Students often cite the school's son jarocho music class and performance group as a favorite aspect of their Freedom U experience.
Freedom U students participate in decisions about their learning trajectory and what classes they would like to take. This participatory model encourages agency and peer learning, disrupting the traditional dynamic of teacher as ultimate authority and dispenser of knowledge.
Freedom University engages in advocacy and education around how citizenship is understood, integrating discussion of slavery, apartheid, and labor exploitation in the United States, particularly in the Jim Crow South, and throughout the world.
Freedom U has collaborated with civil rights leaders such as Lonnie King, John Lewis, Rita Schwerner Bender, Roslyn Pope, Loretta Ross, and Charles Black in educating and helping students perform civil disobedience actions.[15] [16] At these public events, students often wear painted monarch butterfly wings to symbolize the naturalness of migration and their experience as immigrants.

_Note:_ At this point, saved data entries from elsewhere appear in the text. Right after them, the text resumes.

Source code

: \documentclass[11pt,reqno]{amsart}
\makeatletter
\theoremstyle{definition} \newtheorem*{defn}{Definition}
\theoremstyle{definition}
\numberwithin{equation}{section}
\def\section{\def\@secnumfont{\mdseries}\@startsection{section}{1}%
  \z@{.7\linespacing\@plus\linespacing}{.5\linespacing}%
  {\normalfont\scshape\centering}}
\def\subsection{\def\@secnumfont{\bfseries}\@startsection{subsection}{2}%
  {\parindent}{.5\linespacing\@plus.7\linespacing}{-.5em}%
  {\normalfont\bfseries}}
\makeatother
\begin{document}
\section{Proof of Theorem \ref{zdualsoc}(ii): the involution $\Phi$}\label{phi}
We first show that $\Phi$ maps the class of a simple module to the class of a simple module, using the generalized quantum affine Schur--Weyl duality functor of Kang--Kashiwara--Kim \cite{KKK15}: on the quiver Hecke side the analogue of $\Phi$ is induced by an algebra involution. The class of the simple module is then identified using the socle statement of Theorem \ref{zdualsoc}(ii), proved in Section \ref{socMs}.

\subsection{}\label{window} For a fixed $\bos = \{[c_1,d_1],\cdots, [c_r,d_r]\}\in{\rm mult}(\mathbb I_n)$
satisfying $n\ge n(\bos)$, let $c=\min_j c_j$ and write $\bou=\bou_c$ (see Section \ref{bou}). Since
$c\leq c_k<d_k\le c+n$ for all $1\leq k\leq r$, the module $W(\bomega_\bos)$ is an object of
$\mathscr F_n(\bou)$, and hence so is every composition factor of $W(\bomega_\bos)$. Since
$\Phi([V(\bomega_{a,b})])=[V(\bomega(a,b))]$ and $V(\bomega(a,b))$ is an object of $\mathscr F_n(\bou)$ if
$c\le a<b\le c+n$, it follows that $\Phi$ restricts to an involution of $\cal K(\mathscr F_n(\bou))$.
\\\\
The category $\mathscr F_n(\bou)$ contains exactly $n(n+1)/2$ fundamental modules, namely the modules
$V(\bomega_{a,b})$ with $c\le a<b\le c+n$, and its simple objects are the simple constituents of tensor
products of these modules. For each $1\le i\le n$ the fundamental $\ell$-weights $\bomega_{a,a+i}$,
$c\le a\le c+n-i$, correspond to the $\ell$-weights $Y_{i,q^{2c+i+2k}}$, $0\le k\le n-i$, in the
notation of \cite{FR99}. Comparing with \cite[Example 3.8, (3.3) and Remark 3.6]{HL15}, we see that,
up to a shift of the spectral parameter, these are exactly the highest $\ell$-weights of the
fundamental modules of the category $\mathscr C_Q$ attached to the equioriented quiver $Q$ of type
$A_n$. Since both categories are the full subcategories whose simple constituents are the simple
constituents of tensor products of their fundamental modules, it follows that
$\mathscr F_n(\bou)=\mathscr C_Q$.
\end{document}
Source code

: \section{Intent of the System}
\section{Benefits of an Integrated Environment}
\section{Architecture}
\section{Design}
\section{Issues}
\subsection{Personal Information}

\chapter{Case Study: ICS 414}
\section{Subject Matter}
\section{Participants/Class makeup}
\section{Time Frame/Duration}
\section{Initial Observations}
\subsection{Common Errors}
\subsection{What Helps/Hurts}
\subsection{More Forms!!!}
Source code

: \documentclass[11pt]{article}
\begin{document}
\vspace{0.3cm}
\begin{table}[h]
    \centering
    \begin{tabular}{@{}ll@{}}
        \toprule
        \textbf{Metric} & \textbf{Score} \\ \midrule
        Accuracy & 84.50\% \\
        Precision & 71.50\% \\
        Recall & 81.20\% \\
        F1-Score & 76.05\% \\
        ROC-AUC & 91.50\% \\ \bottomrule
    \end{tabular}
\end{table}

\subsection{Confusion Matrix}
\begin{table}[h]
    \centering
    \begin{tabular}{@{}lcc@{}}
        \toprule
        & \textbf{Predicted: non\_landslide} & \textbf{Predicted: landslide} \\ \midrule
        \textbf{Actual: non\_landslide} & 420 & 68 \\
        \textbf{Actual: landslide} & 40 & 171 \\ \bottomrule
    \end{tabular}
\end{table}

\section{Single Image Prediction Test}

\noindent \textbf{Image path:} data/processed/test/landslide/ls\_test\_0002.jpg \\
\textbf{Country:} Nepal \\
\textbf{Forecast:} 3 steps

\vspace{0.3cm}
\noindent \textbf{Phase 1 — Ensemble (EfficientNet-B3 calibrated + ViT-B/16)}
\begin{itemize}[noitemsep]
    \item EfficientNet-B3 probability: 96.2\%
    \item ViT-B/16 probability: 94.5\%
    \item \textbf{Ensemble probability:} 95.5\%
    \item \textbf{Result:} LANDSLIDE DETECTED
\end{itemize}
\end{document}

In 2015, several Freedom U student activists were arrested for integrating a University of Georgia classroom on the anniversary of the University's desegregation.[17] That same year, Freedom University students debated against the UGA Debate Union over whether college admissions processes should consider an applicant's national origin. Freedom U students argued that colleges should be able to consider national origin while UGA students argued against the practice.[18]
Freedom University students, faculty, and allies continue to attend random University System of Georgia Board of Regent's meetings to protest the discriminatory policies. In 2019, several faith leaders and Comedy Central comedian Jordan Klepper were arrested for joining Freedom U faculty and students at one such demonstration.[19]
On March 4, 2019, Atlanta City Council honored Freedom University's work to educate and empower undocumented youth in the city.
In 2018, one out of three Freedom U students secured a full-ride scholarship to a college or university outside of Georgia. In 2019, half of its graduating students secured full scholarships.
Beyond securing higher education funding and access for its own students, Freedom University's education and advocacy campaigns have resulted in several private universities in the U.S. changing their admissions policies. These changes open doors for all future undocumented applicants.
Freedom U's coalition building efforts at Emory University resulted in Emory's 2015 decision to begin accepting DACA recipients. In 2017, Emory further revised their policy to admit qualified undocumented students, regardless of DACA status.[20]
Activism also influenced the Board of Regents to remove, in 2016, Georgia State University and Augusta University from the list of Georgia public universities banning undocumented students.
Some Georgia lawmakers recognize how its exclusionary policies harm the state's economy and contribute to a "brain drain". After Georgia has invested in the public K-12 educations of undocumented youth, many leave the state to pursue higher education and work elsewhere.[21] [22] Larry Gordon of PBS quoted Freedom U student and activist Jacqueline Delgadillo: "It's a loss for our state. It doesn’t make sense to me how [state officials] are OK with so many students going out of state and then contributing to other states."[23]